The problem with at least PCIe devices that share ACPI power resources
is that once you turn on the power resource all the devices that shared
it will go into D0uninitialized power state and that means they lose all
wake configuration etc. so they need to be re-initialized by their
driver before they can go back to D3(cold) in order for their wakes to
still work.
Rafael J. Wysocki Aug. 24, 2020, 1:36 p.m.

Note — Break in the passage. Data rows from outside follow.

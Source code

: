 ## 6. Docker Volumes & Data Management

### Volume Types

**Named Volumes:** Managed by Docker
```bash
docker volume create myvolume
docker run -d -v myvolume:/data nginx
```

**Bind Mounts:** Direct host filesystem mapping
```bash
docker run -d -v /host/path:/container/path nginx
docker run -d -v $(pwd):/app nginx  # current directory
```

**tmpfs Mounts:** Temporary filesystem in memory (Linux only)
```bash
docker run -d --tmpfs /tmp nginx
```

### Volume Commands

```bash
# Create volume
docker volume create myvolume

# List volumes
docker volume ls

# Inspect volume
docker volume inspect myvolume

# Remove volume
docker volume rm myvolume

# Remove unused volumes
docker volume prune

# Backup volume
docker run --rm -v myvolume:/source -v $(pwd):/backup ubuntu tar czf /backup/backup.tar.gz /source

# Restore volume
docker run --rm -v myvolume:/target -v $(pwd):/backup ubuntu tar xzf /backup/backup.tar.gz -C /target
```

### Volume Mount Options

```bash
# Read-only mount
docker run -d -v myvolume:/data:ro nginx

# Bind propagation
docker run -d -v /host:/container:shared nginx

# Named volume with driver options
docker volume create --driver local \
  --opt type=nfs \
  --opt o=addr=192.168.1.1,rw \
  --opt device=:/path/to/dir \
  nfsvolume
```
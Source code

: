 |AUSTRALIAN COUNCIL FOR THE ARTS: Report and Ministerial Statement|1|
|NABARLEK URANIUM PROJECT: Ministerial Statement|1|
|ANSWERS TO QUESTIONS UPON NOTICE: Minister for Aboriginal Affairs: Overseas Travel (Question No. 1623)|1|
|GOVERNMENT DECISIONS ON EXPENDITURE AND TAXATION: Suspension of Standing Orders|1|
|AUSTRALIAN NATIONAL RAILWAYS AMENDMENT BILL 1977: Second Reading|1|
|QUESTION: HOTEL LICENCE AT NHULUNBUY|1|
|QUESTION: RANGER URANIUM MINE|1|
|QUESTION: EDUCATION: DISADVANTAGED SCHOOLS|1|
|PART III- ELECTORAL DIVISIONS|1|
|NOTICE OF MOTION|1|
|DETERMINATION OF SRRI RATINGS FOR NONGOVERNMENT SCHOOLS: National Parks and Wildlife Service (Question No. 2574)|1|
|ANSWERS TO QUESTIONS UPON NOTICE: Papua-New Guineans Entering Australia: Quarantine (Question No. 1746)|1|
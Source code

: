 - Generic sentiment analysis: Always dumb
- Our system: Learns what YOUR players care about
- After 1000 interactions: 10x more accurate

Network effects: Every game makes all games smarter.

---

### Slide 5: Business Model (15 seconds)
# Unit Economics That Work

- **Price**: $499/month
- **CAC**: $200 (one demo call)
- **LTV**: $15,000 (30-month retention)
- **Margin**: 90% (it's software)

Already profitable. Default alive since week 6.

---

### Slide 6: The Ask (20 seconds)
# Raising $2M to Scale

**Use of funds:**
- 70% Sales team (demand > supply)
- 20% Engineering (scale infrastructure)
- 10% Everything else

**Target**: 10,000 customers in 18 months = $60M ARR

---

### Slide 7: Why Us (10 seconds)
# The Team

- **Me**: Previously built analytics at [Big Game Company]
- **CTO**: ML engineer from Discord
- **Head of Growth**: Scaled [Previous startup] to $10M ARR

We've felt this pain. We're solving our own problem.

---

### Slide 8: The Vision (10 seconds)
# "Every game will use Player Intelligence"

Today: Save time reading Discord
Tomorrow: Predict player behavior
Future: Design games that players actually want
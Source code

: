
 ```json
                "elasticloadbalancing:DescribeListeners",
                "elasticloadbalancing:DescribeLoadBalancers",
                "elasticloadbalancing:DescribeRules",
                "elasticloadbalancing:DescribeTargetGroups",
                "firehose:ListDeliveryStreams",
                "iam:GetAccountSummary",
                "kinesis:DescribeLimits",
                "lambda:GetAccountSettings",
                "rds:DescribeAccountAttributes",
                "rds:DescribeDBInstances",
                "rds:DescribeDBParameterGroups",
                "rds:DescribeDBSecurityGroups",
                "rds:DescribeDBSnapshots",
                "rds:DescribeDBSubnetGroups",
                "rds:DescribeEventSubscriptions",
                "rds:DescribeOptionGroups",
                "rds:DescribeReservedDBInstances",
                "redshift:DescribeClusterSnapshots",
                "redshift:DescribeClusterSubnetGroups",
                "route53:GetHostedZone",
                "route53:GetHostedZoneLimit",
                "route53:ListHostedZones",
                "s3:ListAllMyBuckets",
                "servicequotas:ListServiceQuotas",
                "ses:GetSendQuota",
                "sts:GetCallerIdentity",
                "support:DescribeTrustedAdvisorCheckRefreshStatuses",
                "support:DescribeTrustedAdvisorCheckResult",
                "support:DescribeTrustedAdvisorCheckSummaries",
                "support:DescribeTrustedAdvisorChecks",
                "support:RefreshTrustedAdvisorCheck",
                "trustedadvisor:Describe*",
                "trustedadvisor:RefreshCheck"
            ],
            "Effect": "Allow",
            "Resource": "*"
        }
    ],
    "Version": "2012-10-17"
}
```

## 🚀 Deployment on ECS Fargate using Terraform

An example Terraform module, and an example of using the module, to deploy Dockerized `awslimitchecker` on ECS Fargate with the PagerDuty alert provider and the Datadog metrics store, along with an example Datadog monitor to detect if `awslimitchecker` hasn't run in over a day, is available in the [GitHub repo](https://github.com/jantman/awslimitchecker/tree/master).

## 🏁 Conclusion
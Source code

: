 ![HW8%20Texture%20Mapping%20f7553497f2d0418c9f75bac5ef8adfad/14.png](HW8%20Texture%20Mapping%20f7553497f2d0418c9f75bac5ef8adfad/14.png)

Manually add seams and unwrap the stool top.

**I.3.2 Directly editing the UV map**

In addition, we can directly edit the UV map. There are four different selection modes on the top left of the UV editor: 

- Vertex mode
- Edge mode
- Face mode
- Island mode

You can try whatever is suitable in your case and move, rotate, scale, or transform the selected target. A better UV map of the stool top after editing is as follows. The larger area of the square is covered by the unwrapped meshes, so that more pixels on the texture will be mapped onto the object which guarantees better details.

UTC | #3
On Friday, August 21, 2020 9:34:42 PM CEST Alan Stern wrote:
> On Fri, Aug 21, 2020 at 07:41:02PM +0200, Rafael J. Wysocki wrote:
> > From: Rafael J. Wysocki <rafael.j.wysocki@intel.com>
> > 
> > It has been reported that system-wide suspend may be aborted in the
> > absence of any wakeup events due to unforseen interactions of it with
> > the runtume PM framework.
> > 
> > One failing scenario is when there are multiple devices sharing an
> > ACPI power resource and runtime-resume needs to be carried out for
> > one of them during system-wide suspend (for example, because it needs
> > to be reconfigured before the whole system goes to sleep).  In that
> > case, the runtime-resume of that device involves turning the ACPI
> > power resource "on" which in turn causes runtime resume requests
> > to be queued up for all of the other devices sharing it.  Those
> > requests go to the runtime PM workqueue which is frozen during
> > system-wide suspend, so they are not actually taken care of until
> > the resume of the whole system, but the pm_runtime_barrier()
> > call in __device_suspend() sees them and triggers system wakeup
> > events for them which then cause the system-wide suspend to be
> > aborted if wakeup source objects are in active use.
> > 
> > Of course, the logic that leads to triggering those wakeup events is
> > questionable in the first place, because clearly there are cases in
> > which a pending runtime resume request for a device is not connected
> > to any real wakeup events in any way (like the one above).  Moreover,
> > if there is a pending runtime resume request for a device while
> > __device_suspend() is running for it, the physical state of the
> > device may not be in agreement with the "suspended" runtime PM status
> > of it (which may be the very reason for queuing up the runtime resume
> > request for it).
> > 
> > For these reasons, rework __device_suspend() to carry out synchronous
> > runtime-resume for devices with pending runtime resume requests before
> > attempting to invoke system-wide suspend callbacks for them with the
> > expectation that their drivers will trigger system-wide wakeup events
> > in the process of handling the runtime resume, if necessary.
> > 
> > Fixes: 1e2ef05bb8cf8 ("PM: Limit race conditions between runtime PM and system sleep (v2)")
> > Reported-by: Mika Westerberg <mika.westerberg@linux.intel.com>
> > Signed-off-by: Rafael J. Wysocki <rafael.j.wysocki@intel.com>
> > ---
> >  drivers/base/power/main.c |   12 ++++++------
> >  1 file changed, 6 insertions(+), 6 deletions(-)
> > 
> > Index: linux-pm/drivers/base/power/main.c
> > ===================================================================
> > --- linux-pm.orig/drivers/base/power/main.c
> > +++ linux-pm/drivers/base/power/main.c
> > @@ -1606,13 +1606,13 @@ static int __device_suspend(struct devic
> >  	}
> >  
> >  	/*
> > -	 * If a device configured to wake up the system from sleep states
> > -	 * has been suspended at run time and there's a resume request pending
> > -	 * for it, this is equivalent to the device signaling wakeup, so the
> > -	 * system suspend operation should be aborted.
> > +	 * If there's a runtime resume request pending for the device, resume
> > +	 * it before proceeding with invoking the system-wide suspend callbacks
> > +	 * for it, because the physical state of the device may not reflect the
> > +	 * "suspended" runtime PM status already in that case.
> >  	 */
> > -	if (pm_runtime_barrier(dev) && device_may_wakeup(dev))
> > -		pm_wakeup_event(dev, 0);
> > +	if (pm_runtime_barrier(dev))
> > +		pm_runtime_resume(dev);
> 
> Is this really right?  Note that whenever pm_runtime_barrier() returns a 
> nonzero value, it already calls rpm_resume(dev, 0).  So the 
> pm_runtime_resume() call added here is redundant.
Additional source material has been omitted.